# WORK REQUEST
Return exactly the lines of the entries, from the one with "date = 2015-11-06T08:00:00-03:00" to the last.

# LISTED RECORDS
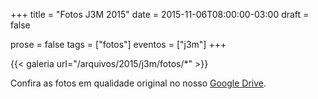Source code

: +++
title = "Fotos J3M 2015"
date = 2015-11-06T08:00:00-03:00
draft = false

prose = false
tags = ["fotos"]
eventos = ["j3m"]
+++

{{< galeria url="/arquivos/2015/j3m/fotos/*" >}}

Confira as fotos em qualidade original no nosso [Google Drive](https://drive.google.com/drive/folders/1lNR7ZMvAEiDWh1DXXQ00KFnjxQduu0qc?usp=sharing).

# SOLUTION TO THIS TASK
date = 2015-11-06T08:00:00-03:00
draft = false

prose = false
tags = ["fotos"]
eventos = ["j3m"]
+++

{{< galeria url="/arquivos/2015/j3m/fotos/*" >}}

Confira as fotos em qualidade original no nosso [Google Drive](https://drive.google.com/drive/folders/1lNR7ZMvAEiDWh1DXXQ00KFnjxQduu0qc?usp=sharing).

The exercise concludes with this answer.